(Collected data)
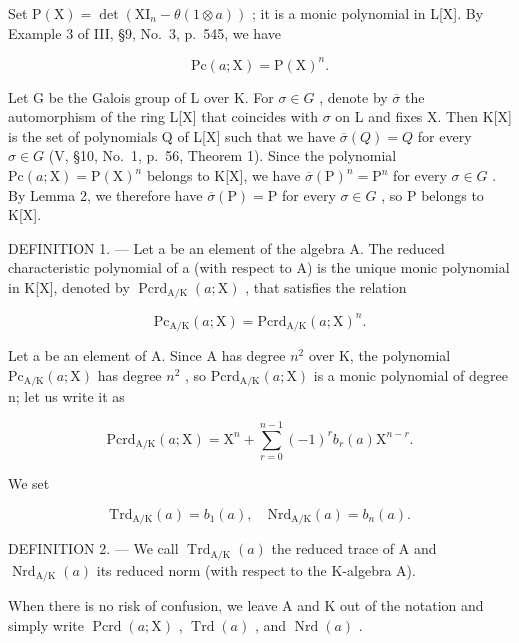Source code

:Set \(\mathrm{P}(\mathrm{X})=\det(\mathrm{XI}_{n}-\theta(1\otimes a))\) ; it is a monic polynomial in L{[}X{]}. By Example 3 of III, §9, No.~3, p.~545, we have

\[
\mathrm{Pc} (a; \mathrm{X}) = \mathrm{P} (\mathrm{X}) ^ {n}.\tag{19}
\]

Let G be the Galois group of L over K. For \(\sigma\in G\) , denote by \(\overline{\sigma}\) the automorphism of the ring L{[}X{]} that coincides with \(\sigma\) on L and fixes X. Then K{[}X{]} is the set of polynomials Q of L{[}X{]} such that we have \(\overline{\sigma}(Q)=Q\) for every \(\sigma\in G\) (V, §10, No.~1, p.~56, Theorem 1). Since the polynomial \(\mathrm{Pc}(a;\mathrm{X})=\mathrm{P}(\mathrm{X})^{n}\) belongs to K{[}X{]}, we have \(\overline{\sigma}(\mathrm{P})^{n}=\mathrm{P}^{n}\) for every \(\sigma\in G\) . By Lemma 2, we therefore have \(\overline{\sigma}(\mathrm{P})=\mathrm{P}\) for every \(\sigma\in G\) , so P belongs to K{[}X{]}.

DEFINITION 1. --- Let a be an element of the algebra A. The reduced characteristic polynomial of a (with respect to A) is the unique monic polynomial in K{[}X{]}, denoted by \(\operatorname{Pcrd}_{\mathrm{A}/\mathrm{K}}(a;\mathrm{X})\) , that satisfies the relation

\[
\mathrm{Pc} _ {\mathrm{A/K}} (a; \mathrm{X}) = \mathrm{Pcrd} _ {\mathrm{A/K}} (a; \mathrm{X}) ^ {n}.\tag{20}
\]

Let a be an element of A. Since A has degree \(n^{2}\) over K, the polynomial \(\mathrm{Pc}_{\mathrm{A/K}}(a;\mathrm{X})\) has degree \(n^{2}\) , so \(\mathrm{Pcrd}_{\mathrm{A/K}}(a;\mathrm{X})\) is a monic polynomial of degree n; let us write it as

\[
\mathrm{Pcrd} _ {\mathrm{A/K}} (a; \mathrm{X}) = \mathrm{X} ^ {n} + \sum_ {r = 0} ^ {n - 1} (- 1) ^ {r} b _ {r} (a) \mathrm{X} ^ {n - r}.\tag{21}
\]

We set

\[
\mathrm{Trd} _ {\mathrm{A/K}} (a) = b _ {1} (a), \quad \mathrm{Nrd} _ {\mathrm{A/K}} (a) = b _ {n} (a).\tag{22}
\]

DEFINITION 2. --- We call \(\operatorname{Trd}_{\mathrm{A/K}}(a)\) the reduced trace of A and \(\operatorname{Nrd}_{\mathrm{A/K}}(a)\) its reduced norm (with respect to the K-algebra A).

When there is no risk of confusion, we leave A and K out of the notation and simply write \(\operatorname{Pcrd}(a; \mathrm{X})\) , \(\operatorname{Trd}(a)\) , and \(\operatorname{Nrd}(a)\) .

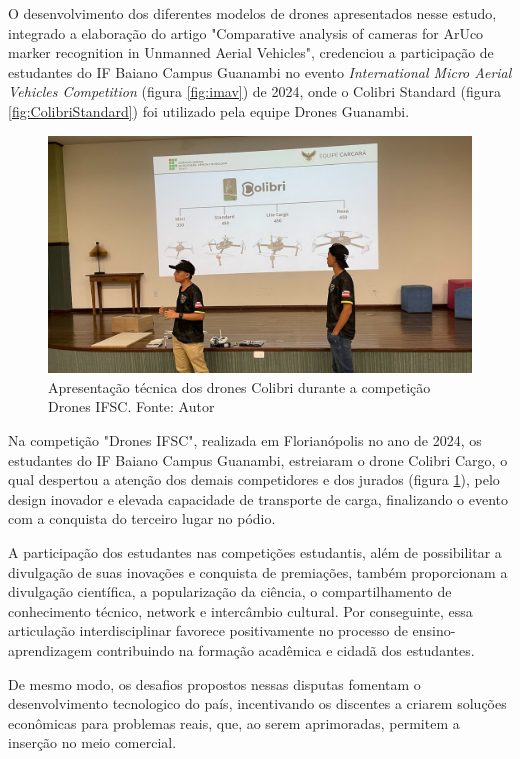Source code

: \documentclass[conference]{IEEEtran}
\begin{document}
O desenvolvimento dos diferentes modelos de drones apresentados nesse estudo, integrado a elaboração do artigo "Comparative analysis of cameras for ArUco marker recognition in Unmanned Aerial Vehicles", credenciou a participação de estudantes do IF Baiano Campus Guanambi no evento \textit{International Micro Aerial Vehicles Competition} (figura \ref{fig:imav}) de 2024, onde o Colibri Standard (figura \ref{fig:ColibriStandard}) foi utilizado pela equipe Drones Guanambi.

\begin{figure}[!htb]
    \centering
    \includegraphics[scale=0.30]{img/ifsc.png} 
    \caption{Apresentação técnica dos drones Colibri durante a competição Drones IFSC. Fonte: Autor}
    \label{fig:ifsc}
\end{figure}

Na competição "Drones IFSC", realizada em Florianópolis no ano de 2024, os estudantes do IF Baiano Campus Guanambi, estreiaram o drone Colibri Cargo, o qual despertou a atenção dos demais competidores e dos jurados (figura \ref{fig:ifsc}), pelo design inovador e elevada capacidade de transporte de carga, finalizando o evento com a conquista do terceiro lugar no pódio.

A participação dos estudantes nas competições estudantis, além de possibilitar a divulgação de suas inovações e conquista de premiações, também proporcionam a divulgação científica, a popularização da ciência, o compartilhamento de conhecimento técnico, network e intercâmbio cultural. Por conseguinte, essa articulação interdisciplinar favorece positivamente no processo de ensino-aprendizagem contribuindo na formação acadêmica e cidadã dos estudantes.

De mesmo modo, os desafios propostos nessas disputas fomentam o desenvolvimento tecnologico do país, incentivando os discentes a criarem soluções econômicas para problemas reais, que, ao serem aprimoradas, permitem a inserção no meio comercial.
\end{document}
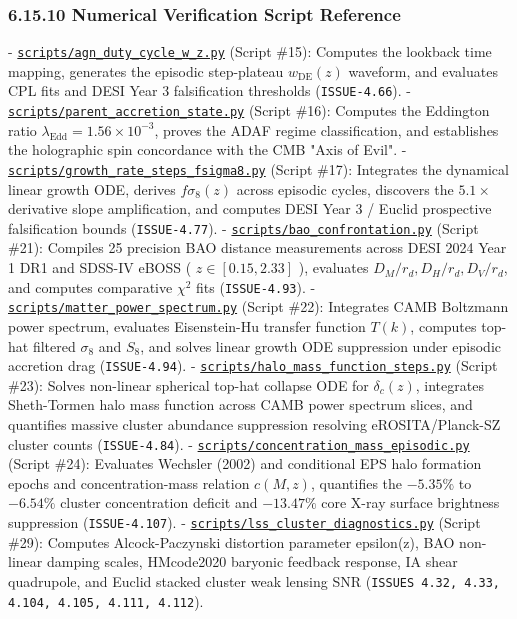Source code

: \documentclass[11pt,a4paper]{article}
\theoremstyle{definition}
\theoremstyle{remark}
\begin{document}
\subsubsection{6.15.10 Numerical Verification Script Reference}
- \href{../../scripts/agn_duty_cycle_w_z.py}{\texttt{scripts/agn_duty_cycle_w_z.py}} (Script \#15): Computes the lookback time mapping, generates the episodic step-plateau $w_{\text{DE}}(z)$ waveform, and evaluates CPL fits and DESI Year 3 falsification thresholds (\texttt{ISSUE-4.66}).
- \href{../../scripts/parent_accretion_state.py}{\texttt{scripts/parent_accretion_state.py}} (Script \#16): Computes the Eddington ratio $\lambda_{\text{Edd}} = 1.56 \times 10^{-3}$, proves the ADAF regime classification, and establishes the holographic spin concordance with the CMB "Axis of Evil".
- \href{../../scripts/growth_rate_steps_fsigma8.py}{\texttt{scripts/growth_rate_steps_fsigma8.py}} (Script \#17): Integrates the dynamical linear growth ODE, derives $f\sigma_8(z)$ across episodic cycles, discovers the $5.1\times$ derivative slope amplification, and computes DESI Year 3 / Euclid prospective falsification bounds (\texttt{ISSUE-4.77}).
- \href{../../scripts/bao_confrontation.py}{\texttt{scripts/bao_confrontation.py}} (Script \#21): Compiles 25 precision BAO distance measurements across DESI 2024 Year 1 DR1 and SDSS-IV eBOSS ( $z \in [0.15, 2.33]$ ), evaluates $D_M/r_d, D_H/r_d, D_V/r_d$, and computes comparative $\chi^2$ fits (\texttt{ISSUE-4.93}).
- \href{../../scripts/matter_power_spectrum.py}{\texttt{scripts/matter_power_spectrum.py}} (Script \#22): Integrates CAMB Boltzmann power spectrum, evaluates Eisenstein-Hu transfer function $T(k)$, computes top-hat filtered $\sigma_8$ and $S_8$, and solves linear growth ODE suppression under episodic accretion drag (\texttt{ISSUE-4.94}).
- \href{../../scripts/halo_mass_function_steps.py}{\texttt{scripts/halo_mass_function_steps.py}} (Script \#23): Solves non-linear spherical top-hat collapse ODE for $\delta_c(z)$, integrates Sheth-Tormen halo mass function across CAMB power spectrum slices, and quantifies massive cluster abundance suppression resolving eROSITA/Planck-SZ cluster counts (\texttt{ISSUE-4.84}).
- \href{../../scripts/concentration_mass_episodic.py}{\texttt{scripts/concentration_mass_episodic.py}} (Script \#24): Evaluates Wechsler (2002) and conditional EPS halo formation epochs and concentration-mass relation $c(M, z)$, quantifies the $-5.35\%$ to $-6.54\%$ cluster concentration deficit and $-13.47\%$ core X-ray surface brightness suppression (\texttt{ISSUE-4.107}).
- \href{../../scripts/lss_cluster_diagnostics.py}{\texttt{scripts/lss_cluster_diagnostics.py}} (Script \#29): Computes Alcock-Paczynski distortion parameter epsilon(z), BAO non-linear damping scales, HMcode2020 baryonic feedback response, IA shear quadrupole, and Euclid stacked cluster weak lensing SNR (\texttt{ISSUES 4.32, 4.33, 4.104, 4.105, 4.111, 4.112}).
\end{document}
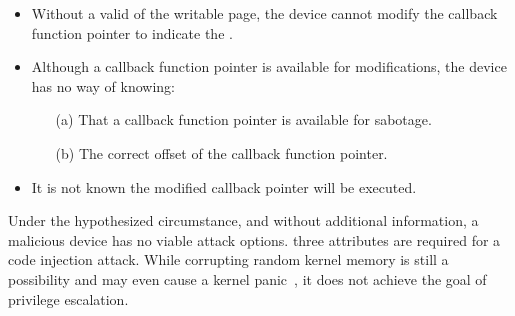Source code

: \begin{itemize}
    \item Without a valid \kva{} of the writable page, the device cannot modify the callback function pointer to indicate the \mabaf.
    \item Although a callback function pointer is available for modifications, the device has no way of knowing: 
    \begin{enumerate}
        \item[(a)] That a callback function pointer is available for sabotage.
        \item[(b)] The correct offset of the callback function pointer.
    \end{enumerate}
    \item It is not known \DIFdelbegin {}\DIFdelend \DIFaddbegin {}\DIFaddend the modified callback pointer will be executed.
\end{itemize}

Under the hypothesized circumstance, and without additional information, a malicious device has no viable attack options.
\DIFdelbegin {}\DIFdelend \DIFaddbegin {}\DIFaddend three attributes are required for a code injection attack.
While corrupting \DIFaddbegin {}\DIFaddend random kernel memory is still a possibility and may even cause a kernel panic~\cite{MMT16}, it does not achieve the goal of privilege escalation.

TRY IT → With the pictures removed, print only the lines starting at the line that has "lugar no pódio." and ending at the line that has "(Script \#17): Integrates", both ends included, exactly as they stand above.

THE ANSWER →
Na competição "Drones IFSC", realizada em Florianópolis no ano de 2024, os estudantes do IF Baiano Campus Guanambi, estreiaram o drone Colibri Cargo, o qual despertou a atenção dos demais competidores e dos jurados (figura \ref{fig:ifsc}), pelo design inovador e elevada capacidade de transporte de carga, finalizando o evento com a conquista do terceiro lugar no pódio.

A participação dos estudantes nas competições estudantis, além de possibilitar a divulgação de suas inovações e conquista de premiações, também proporcionam a divulgação científica, a popularização da ciência, o compartilhamento de conhecimento técnico, network e intercâmbio cultural. Por conseguinte, essa articulação interdisciplinar favorece positivamente no processo de ensino-aprendizagem contribuindo na formação acadêmica e cidadã dos estudantes.

De mesmo modo, os desafios propostos nessas disputas fomentam o desenvolvimento tecnologico do país, incentivando os discentes a criarem soluções econômicas para problemas reais, que, ao serem aprimoradas, permitem a inserção no meio comercial.
\end{document}
Source code

: \documentclass[11pt,a4paper]{article}
\theoremstyle{definition}
\theoremstyle{remark}
\begin{document}
\subsubsection{6.15.10 Numerical Verification Script Reference}
- \href{../../scripts/agn_duty_cycle_w_z.py}{\texttt{scripts/agn_duty_cycle_w_z.py}} (Script \#15): Computes the lookback time mapping, generates the episodic step-plateau $w_{\text{DE}}(z)$ waveform, and evaluates CPL fits and DESI Year 3 falsification thresholds (\texttt{ISSUE-4.66}).
- \href{../../scripts/parent_accretion_state.py}{\texttt{scripts/parent_accretion_state.py}} (Script \#16): Computes the Eddington ratio $\lambda_{\text{Edd}} = 1.56 \times 10^{-3}$, proves the ADAF regime classification, and establishes the holographic spin concordance with the CMB "Axis of Evil".
- \href{../../scripts/growth_rate_steps_fsigma8.py}{\texttt{scripts/growth_rate_steps_fsigma8.py}} (Script \#17): Integrates the dynamical linear growth ODE, derives $f\sigma_8(z)$ across episodic cycles, discovers the $5.1\times$ derivative slope amplification, and computes DESI Year 3 / Euclid prospective falsification bounds (\texttt{ISSUE-4.77}).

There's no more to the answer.